Plastic Lego to go green
Plastic is one of the biggest threats to our environment. But there are few things we love too much to give up, like our Legos. But wait, you can play with Legos and not harm nature too!
Lego has vowed that its iconic bricks will be 100 percent sustainable by 2030.
With pieces that are virtually unbreakable and reusable for generations, Lego — whose name is a contraction in Danish for “Leg Godt” or “Play Well” — has always had sustainability as a motto.
Now, the company just has to adapt to environmental and consumer demands.
A study by the NPD market research group showed that 47 percent of Christmas shoppers worldwide chose not to buy a toy due to sustainability concerns.
Lego, based in the western Danish town of Billund, has no plans to abandon plastic. Rather, it aims to improve on the materials it uses.
Currently, most of its pieces are made of acrylonitrile-butadiene-styrene (ABS), a petroleum-based substance also used to make household appliances.
For now, two percent of its plastic pieces, or 80 of the around 3,600 construction pieces, are made of a biosourced material, a sugarcane-based polyethylene.

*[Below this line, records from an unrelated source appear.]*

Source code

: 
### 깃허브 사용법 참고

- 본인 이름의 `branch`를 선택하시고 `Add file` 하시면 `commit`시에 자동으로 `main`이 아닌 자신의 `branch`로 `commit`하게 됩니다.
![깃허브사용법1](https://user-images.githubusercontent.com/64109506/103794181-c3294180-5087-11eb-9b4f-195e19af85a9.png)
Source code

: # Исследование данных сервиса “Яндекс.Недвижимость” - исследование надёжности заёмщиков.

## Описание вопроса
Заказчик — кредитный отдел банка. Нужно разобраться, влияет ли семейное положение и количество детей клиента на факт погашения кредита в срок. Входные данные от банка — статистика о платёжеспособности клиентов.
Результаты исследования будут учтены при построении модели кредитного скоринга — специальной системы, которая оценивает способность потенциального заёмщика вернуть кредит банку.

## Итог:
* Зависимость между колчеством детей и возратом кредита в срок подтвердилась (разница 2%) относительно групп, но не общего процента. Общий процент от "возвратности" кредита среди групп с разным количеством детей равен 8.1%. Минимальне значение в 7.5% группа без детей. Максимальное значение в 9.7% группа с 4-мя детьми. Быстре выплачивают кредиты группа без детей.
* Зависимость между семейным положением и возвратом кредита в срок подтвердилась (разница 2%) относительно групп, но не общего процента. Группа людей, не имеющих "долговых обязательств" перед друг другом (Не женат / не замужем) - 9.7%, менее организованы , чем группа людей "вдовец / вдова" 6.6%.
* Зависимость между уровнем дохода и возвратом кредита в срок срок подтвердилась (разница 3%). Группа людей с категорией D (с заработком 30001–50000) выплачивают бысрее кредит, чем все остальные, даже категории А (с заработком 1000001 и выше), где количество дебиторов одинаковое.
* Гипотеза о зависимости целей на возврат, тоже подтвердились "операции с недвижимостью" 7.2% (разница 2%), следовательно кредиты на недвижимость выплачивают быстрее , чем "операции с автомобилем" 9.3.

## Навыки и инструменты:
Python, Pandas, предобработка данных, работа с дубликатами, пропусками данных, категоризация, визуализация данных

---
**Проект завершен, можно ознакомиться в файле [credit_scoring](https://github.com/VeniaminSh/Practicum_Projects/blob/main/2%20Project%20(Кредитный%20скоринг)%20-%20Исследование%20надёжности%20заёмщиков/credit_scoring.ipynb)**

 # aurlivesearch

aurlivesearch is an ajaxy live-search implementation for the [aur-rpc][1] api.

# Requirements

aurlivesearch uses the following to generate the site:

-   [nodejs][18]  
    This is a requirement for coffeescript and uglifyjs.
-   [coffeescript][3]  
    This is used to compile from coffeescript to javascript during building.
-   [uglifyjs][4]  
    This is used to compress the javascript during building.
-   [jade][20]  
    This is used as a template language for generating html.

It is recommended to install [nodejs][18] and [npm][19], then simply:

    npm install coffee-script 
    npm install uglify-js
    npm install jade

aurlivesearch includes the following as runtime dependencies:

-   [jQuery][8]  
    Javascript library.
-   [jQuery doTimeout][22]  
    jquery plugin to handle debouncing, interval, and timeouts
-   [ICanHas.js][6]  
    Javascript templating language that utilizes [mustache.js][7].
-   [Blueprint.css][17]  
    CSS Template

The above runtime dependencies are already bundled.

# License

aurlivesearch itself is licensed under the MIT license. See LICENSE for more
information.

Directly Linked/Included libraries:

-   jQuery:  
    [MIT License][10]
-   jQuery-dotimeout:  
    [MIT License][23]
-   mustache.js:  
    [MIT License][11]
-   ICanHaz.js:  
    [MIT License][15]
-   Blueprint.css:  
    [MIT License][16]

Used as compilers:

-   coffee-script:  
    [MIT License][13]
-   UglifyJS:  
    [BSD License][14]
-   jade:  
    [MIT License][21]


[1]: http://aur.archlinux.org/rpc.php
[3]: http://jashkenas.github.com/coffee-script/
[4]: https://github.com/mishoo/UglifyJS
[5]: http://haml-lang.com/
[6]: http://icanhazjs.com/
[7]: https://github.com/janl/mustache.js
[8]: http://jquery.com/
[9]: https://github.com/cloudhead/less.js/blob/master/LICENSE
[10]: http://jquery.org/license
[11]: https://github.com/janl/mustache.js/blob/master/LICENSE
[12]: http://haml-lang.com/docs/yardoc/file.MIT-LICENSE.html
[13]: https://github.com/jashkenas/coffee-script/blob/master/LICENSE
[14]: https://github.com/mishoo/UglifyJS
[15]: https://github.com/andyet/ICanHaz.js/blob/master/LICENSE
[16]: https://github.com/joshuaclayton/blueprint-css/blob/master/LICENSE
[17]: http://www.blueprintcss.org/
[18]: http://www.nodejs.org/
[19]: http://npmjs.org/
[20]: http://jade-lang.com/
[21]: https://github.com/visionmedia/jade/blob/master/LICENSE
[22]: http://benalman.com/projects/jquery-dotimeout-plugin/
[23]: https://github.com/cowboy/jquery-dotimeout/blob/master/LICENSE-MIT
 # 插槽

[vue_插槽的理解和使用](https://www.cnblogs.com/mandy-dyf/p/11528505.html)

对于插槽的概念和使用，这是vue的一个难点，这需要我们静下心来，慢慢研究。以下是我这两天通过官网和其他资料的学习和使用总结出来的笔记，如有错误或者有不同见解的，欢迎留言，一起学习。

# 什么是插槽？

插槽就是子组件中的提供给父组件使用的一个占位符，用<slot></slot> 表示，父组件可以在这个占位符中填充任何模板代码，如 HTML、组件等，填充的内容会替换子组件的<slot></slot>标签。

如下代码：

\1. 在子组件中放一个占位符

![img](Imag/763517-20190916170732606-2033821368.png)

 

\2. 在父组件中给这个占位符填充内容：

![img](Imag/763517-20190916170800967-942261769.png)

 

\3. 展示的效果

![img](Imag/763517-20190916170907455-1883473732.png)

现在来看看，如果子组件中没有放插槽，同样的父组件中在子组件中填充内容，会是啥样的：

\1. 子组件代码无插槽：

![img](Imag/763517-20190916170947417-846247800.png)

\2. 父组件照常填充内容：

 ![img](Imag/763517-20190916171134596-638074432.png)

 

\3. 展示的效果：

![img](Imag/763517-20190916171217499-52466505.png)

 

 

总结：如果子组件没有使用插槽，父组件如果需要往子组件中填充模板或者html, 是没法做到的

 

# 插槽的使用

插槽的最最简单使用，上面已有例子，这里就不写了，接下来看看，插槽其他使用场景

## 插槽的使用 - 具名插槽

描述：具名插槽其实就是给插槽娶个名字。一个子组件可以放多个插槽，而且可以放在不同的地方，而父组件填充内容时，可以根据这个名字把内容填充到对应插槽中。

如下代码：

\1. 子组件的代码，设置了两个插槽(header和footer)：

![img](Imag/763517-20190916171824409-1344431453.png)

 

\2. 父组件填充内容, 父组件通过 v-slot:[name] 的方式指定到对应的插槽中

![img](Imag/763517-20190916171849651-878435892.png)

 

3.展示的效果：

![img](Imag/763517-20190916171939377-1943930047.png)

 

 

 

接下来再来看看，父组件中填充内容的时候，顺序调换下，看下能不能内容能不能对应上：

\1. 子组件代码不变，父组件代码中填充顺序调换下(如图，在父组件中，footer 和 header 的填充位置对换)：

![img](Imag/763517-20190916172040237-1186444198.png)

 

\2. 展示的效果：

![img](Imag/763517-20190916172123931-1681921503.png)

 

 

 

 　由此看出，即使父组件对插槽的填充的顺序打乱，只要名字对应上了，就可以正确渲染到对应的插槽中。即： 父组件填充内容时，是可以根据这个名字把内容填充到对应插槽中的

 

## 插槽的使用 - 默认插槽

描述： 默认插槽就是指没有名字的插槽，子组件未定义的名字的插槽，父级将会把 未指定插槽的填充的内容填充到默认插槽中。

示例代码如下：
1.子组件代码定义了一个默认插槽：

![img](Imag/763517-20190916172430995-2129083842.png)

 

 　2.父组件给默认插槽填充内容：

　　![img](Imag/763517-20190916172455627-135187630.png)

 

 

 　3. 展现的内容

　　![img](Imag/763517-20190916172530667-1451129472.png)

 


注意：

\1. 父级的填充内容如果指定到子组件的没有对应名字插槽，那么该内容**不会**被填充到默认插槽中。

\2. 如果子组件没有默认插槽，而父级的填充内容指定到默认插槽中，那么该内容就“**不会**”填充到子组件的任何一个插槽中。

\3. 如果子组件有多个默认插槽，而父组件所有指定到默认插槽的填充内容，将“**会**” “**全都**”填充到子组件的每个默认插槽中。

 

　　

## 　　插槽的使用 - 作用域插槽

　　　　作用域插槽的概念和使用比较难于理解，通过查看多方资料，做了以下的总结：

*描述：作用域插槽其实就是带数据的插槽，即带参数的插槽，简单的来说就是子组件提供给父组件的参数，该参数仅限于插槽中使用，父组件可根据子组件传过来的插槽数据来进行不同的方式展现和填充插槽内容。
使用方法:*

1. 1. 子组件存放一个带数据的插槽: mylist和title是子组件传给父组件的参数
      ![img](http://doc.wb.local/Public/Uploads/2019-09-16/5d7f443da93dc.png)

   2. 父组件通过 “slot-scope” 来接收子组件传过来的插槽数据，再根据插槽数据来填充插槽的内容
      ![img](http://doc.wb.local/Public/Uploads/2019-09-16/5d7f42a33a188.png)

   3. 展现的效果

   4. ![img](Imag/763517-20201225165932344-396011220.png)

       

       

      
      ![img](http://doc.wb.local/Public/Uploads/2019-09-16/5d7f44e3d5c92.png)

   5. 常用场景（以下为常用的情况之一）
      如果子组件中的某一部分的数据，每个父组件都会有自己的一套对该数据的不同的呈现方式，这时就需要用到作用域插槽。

These pieces are mostly trees, leaves and bushes in the kits, which do not have to meet the same durability requirements as bricks, which have to stick together tightly.
It is a technical challenge, as Lego wants to ensure that customers do not notice any difference between the old plastic and any new materials.
New pieces must have the same physical properties as the old ones: strength, colour fastness and sticking power, in order to remain compatible with older pieces.
Lego refuses to divulge its production secrets, but insists it reuses its own plastic waste products in its production.